WHAT THE TASK REQUIRES
Below are some records; copy each line in them that contains "should".

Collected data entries
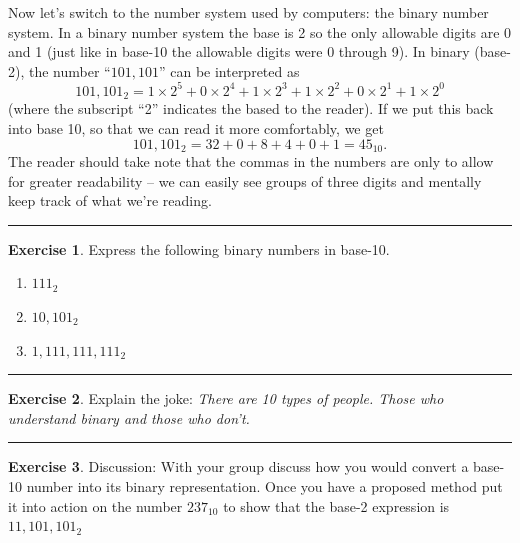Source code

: \documentclass[
]{book}
\providecommand{\tightlist}{%
  \setlength{\itemsep}{0pt}\setlength{\parskip}{0pt}}
\theoremstyle{definition}
\theoremstyle{definition}
\theoremstyle{definition}
\newtheorem{exercise}{Exercise}[chapter]
\theoremstyle{remark}
\begin{document}
Now let's switch to the number system used by computers: the binary
number system. In a binary number system the base is 2 so the only
allowable digits are 0 and 1 (just like in base-10 the allowable digits
were 0 through 9). In binary (base-2), the number ``\(101,101\)'' can be
interpreted as
\[101,101_2 = 1 \times 2^5 + 0 \times 2^4 + 1 \times 2^3 + 1 \times 2^2 + 0 \times 2^1 + 1
\times 2^0\] (where the subscript ``2'' indicates the based to the
reader). If we put this back into base 10, so that we can read it more
comfortably, we get \[101,101_2 = 32 + 0 + 8 + 4 + 0 + 1 = 45_{10}.\]
The reader should take note that the commas in the numbers are only to
allow for greater readability -- we can easily see groups of three
digits and mentally keep track of what we're reading.

\begin{center}\rule{0.5\linewidth}{0.5pt}\end{center}

\begin{exercise}
\protect\hypertarget{exr:unnamed-chunk-8}{}{\label{exr:unnamed-chunk-8} }Express the following binary numbers in base-10.

\begin{enumerate}
\def\labelenumi{\arabic{enumi}.}
\tightlist
\item
  \(111_2\)
\item
  \(10,101_2\)
\item
  \(1,111,111,111_2\)
\end{enumerate}
\end{exercise}

\begin{center}\rule{0.5\linewidth}{0.5pt}\end{center}

\begin{exercise}
\protect\hypertarget{exr:unnamed-chunk-9}{}{\label{exr:unnamed-chunk-9} }Explain the joke: \emph{There are 10 types of people. Those who understand binary and those who
don't.}
\end{exercise}

\begin{center}\rule{0.5\linewidth}{0.5pt}\end{center}

\begin{exercise}
\protect\hypertarget{exr:unnamed-chunk-10}{}{\label{exr:unnamed-chunk-10} }Discussion: With your group discuss how you would convert a base-10
number into its binary representation. Once you have a proposed method
put it into action on the number \(237_{10}\) to show that the base-2 expression is
\(11,101,101_2\)
\end{exercise}
\end{document}
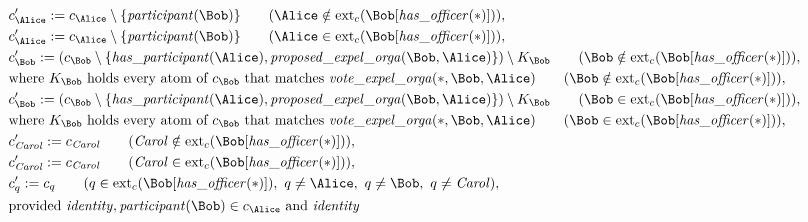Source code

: \begin{align*}
&
c'_
{
\Alice
}
 := 
c_
{
\Alice
}
 \setminus 
\{
\mathit{\detokenize{
participant
}}
(
\Bob
)
\}
 \qquad (
\Alice
 \notin 
\mathrm{ext}_c(
\Bob
[
\mathit{\detokenize{
has_officer
}}
(
\ast
)
]
)
)
,\\
&
c'_
{
\Alice
}
 := 
c_
{
\Alice
}
 \setminus 
\{
\mathit{\detokenize{
participant
}}
(
\Bob
)
\}
 \qquad (
\Alice
 \in 
\mathrm{ext}_c(
\Bob
[
\mathit{\detokenize{
has_officer
}}
(
\ast
)
]
)
)
,\\
&
c'_
{
\Bob
}
 := 
(c_
{
\Bob
}
 \setminus 
\{
\mathit{\detokenize{
has_participant
}}
(
\Alice
)
,
\mathit{\detokenize{
proposed_expel_orga
}}
(
\Bob
,
\Alice
)
\}
) \setminus K_
{
\Bob
}
 \qquad (
\Bob
 \notin 
\mathrm{ext}_c(
\Bob
[
\mathit{\detokenize{
has_officer
}}
(
\ast
)
]
)
)
,\\
&
\text{where } K_
{
\Bob
}
 \text{ holds every atom of } c_
{
\Bob
}
 \text{ that matches } 
\mathit{\detokenize{
vote_expel_orga
}}
(
\ast
,
\Bob
,
\Alice
)
 \qquad (
\Bob
 \notin 
\mathrm{ext}_c(
\Bob
[
\mathit{\detokenize{
has_officer
}}
(
\ast
)
]
)
)
,\\
&
c'_
{
\Bob
}
 := 
(c_
{
\Bob
}
 \setminus 
\{
\mathit{\detokenize{
has_participant
}}
(
\Alice
)
,
\mathit{\detokenize{
proposed_expel_orga
}}
(
\Bob
,
\Alice
)
\}
) \setminus K_
{
\Bob
}
 \qquad (
\Bob
 \in 
\mathrm{ext}_c(
\Bob
[
\mathit{\detokenize{
has_officer
}}
(
\ast
)
]
)
)
,\\
&
\text{where } K_
{
\Bob
}
 \text{ holds every atom of } c_
{
\Bob
}
 \text{ that matches } 
\mathit{\detokenize{
vote_expel_orga
}}
(
\ast
,
\Bob
,
\Alice
)
 \qquad (
\Bob
 \in 
\mathrm{ext}_c(
\Bob
[
\mathit{\detokenize{
has_officer
}}
(
\ast
)
]
)
)
,\\
&
c'_
{
\mathit{Carol}
}
 := 
c_
{
\mathit{Carol}
}
 \qquad (
\mathit{Carol}
 \notin 
\mathrm{ext}_c(
\Bob
[
\mathit{\detokenize{
has_officer
}}
(
\ast
)
]
)
)
,\\
&
c'_
{
\mathit{Carol}
}
 := 
c_
{
\mathit{Carol}
}
 \qquad (
\mathit{Carol}
 \in 
\mathrm{ext}_c(
\Bob
[
\mathit{\detokenize{
has_officer
}}
(
\ast
)
]
)
)
,\\
&
c'_
q
 := 
c_
q
 \qquad (
q
 \in 
\mathrm{ext}_c(
\Bob
[
\mathit{\detokenize{
has_officer
}}
(
\ast
)
]
)
,\ 
q \neq 
\Alice
,\ 
q \neq 
\Bob
,\ 
q \neq 
\mathit{Carol}
)
,\\
&
\text{provided } 
\mathit{\detokenize{
identity
}}
,
\mathit{\detokenize{
participant
}}
(
\Bob
)
 \in c_
{
\Alice
}
 \text{ and } 
\mathit{\detokenize{
identity
}}
\end{align*}
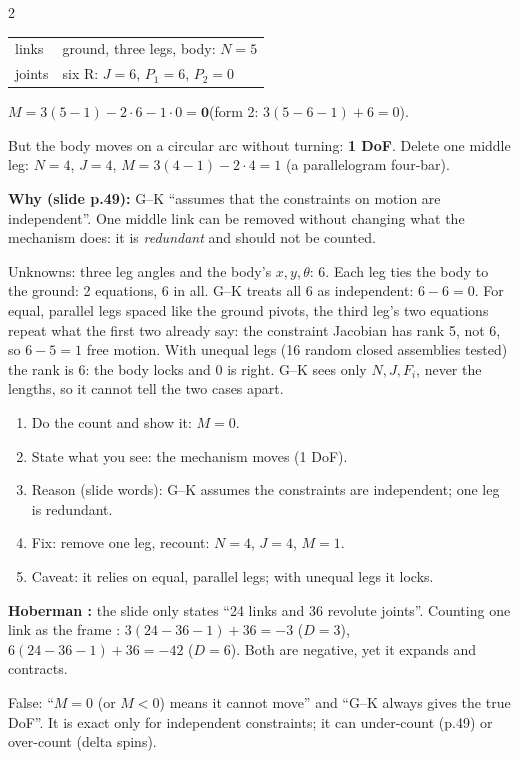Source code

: \begin{multicols}{2}
\label{w1:odd}
\begin{worked}[the slide's system, $D=3$]
\begin{tabular}{@{}ll@{}}
links & ground, three legs, body: $N=5$\\
joints & six R: $J=6$, $P_1=6$, $P_2=0$
\end{tabular}\par
$M=3(5-1)-2\cdot6-1\cdot0=\mathbf 0$\quad(form 2: $3(5-6-1)+6=0$).\par
But the body moves on a circular arc without turning: \textbf{1 DoF}. Delete one middle leg: $N=4$, $J=4$, $M=3(4-1)-2\cdot4=1$ (a parallelogram four-bar). \chk
\end{worked}
\textbf{Why (slide p.49):} G--K ``assumes that the constraints on motion are independent''. One middle link can be removed without changing what the mechanism does: it is \emph{redundant} and should not be counted.
\begin{deriv}
Unknowns: three leg angles and the body's $x,y,\theta$: 6. Each leg ties the body to the ground: 2 equations, 6 in all. G--K treats all 6 as independent: $6-6=0$. For equal, parallel legs spaced like the ground pivots, the third leg's two equations repeat what the first two already say: the constraint Jacobian has rank 5, not 6, so $6-5=1$ free motion. With unequal legs (16 random closed assemblies tested) the rank is 6: the body locks and 0 is right. G--K sees only $N,J,F_i$, never the lengths, so it cannot tell the two cases apart. \chk
\end{deriv}
\begin{recipe}
\begin{enumerate}
\item Do the count and show it: $M=0$.
\item State what you see: the mechanism moves (1 DoF).
\item Reason (slide words): G--K assumes the constraints are independent; one leg is redundant.
\item Fix: remove one leg, recount: $N=4$, $J=4$, $M=1$.
\item Caveat: it relies on equal, parallel legs; with unequal legs it locks.
\end{enumerate}
\end{recipe}
\textbf{Hoberman :} the slide only states ``24 links and 36 revolute joints''. Counting one link as the frame \added: $3(24-36-1)+36=-3$ ($D=3$), $6(24-36-1)+36=-42$ ($D=6$). Both are negative, yet it expands and contracts. \chk
\begin{trap}
False: ``$M=0$ (or $M<0$) means it cannot move'' and ``G--K always gives the true DoF''. It is exact only for independent constraints; it can under-count (p.49) or over-count (delta spins).
\end{trap}


\end{multicols}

WRITTEN ANSWER
The reader should take note that the commas in the numbers are only to
\textbf{Why (slide p.49):} G--K ``assumes that the constraints on motion are independent''. One middle link can be removed without changing what the mechanism does: it is \emph{redundant} and should not be counted.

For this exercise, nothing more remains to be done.